[Start of section]

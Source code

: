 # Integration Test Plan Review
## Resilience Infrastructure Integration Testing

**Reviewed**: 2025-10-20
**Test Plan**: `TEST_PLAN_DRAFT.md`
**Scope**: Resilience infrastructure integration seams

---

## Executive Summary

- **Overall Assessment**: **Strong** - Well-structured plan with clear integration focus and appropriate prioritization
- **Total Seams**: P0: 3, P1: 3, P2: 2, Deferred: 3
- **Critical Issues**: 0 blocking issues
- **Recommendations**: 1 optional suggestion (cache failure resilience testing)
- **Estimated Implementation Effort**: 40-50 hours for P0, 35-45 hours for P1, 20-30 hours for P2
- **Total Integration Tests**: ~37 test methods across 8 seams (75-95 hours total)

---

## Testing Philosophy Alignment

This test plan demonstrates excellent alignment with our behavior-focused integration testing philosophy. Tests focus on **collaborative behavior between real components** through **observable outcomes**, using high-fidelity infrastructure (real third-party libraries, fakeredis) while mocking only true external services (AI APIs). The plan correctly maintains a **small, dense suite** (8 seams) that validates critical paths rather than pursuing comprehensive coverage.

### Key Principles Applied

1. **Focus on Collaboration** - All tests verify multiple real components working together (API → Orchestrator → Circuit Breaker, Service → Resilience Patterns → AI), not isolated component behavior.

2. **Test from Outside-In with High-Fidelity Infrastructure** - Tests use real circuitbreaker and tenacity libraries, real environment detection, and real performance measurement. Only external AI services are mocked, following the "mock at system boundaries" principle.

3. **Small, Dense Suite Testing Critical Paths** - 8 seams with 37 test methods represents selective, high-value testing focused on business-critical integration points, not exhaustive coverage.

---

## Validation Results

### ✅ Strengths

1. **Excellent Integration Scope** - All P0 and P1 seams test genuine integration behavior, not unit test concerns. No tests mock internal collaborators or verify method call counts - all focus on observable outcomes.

[End of section]

TASK STATEMENT: Within the listing above, find every line containing the string "methods" and return it.

THE COMPLETED TASK:
- **Total Integration Tests**: ~37 test methods across 8 seams (75-95 hours total)
3. **Small, Dense Suite Testing Critical Paths** - 8 seams with 37 test methods represents selective, high-value testing focused on business-critical integration points, not exhaustive coverage.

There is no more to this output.